**Listed entries:**
━━━━━━━━━━
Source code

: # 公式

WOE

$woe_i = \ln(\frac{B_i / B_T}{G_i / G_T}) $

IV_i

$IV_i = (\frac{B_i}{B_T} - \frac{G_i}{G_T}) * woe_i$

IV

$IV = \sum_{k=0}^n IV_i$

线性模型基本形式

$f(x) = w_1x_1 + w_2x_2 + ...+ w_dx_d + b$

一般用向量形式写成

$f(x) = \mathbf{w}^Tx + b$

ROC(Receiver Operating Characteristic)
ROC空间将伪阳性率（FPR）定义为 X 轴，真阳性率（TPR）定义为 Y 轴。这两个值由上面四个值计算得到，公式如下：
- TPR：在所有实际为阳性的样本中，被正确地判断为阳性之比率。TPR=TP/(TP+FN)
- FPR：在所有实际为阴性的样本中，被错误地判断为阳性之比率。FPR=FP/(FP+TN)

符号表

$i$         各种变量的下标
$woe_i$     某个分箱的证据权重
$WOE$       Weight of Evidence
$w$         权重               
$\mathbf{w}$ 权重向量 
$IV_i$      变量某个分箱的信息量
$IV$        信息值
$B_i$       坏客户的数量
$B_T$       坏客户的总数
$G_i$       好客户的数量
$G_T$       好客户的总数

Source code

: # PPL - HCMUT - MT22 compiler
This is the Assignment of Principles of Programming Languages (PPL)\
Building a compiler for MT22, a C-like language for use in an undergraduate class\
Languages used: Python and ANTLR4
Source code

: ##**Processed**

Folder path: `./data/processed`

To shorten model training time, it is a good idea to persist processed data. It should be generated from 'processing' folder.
━━━━━━━━━━
**What is expected:**
Among the lines above, find those with the word "data". Copy them.

**Expected answer:**
Folder path: `./data/processed`
To shorten model training time, it is a good idea to persist processed data. It should be generated from 'processing' folder.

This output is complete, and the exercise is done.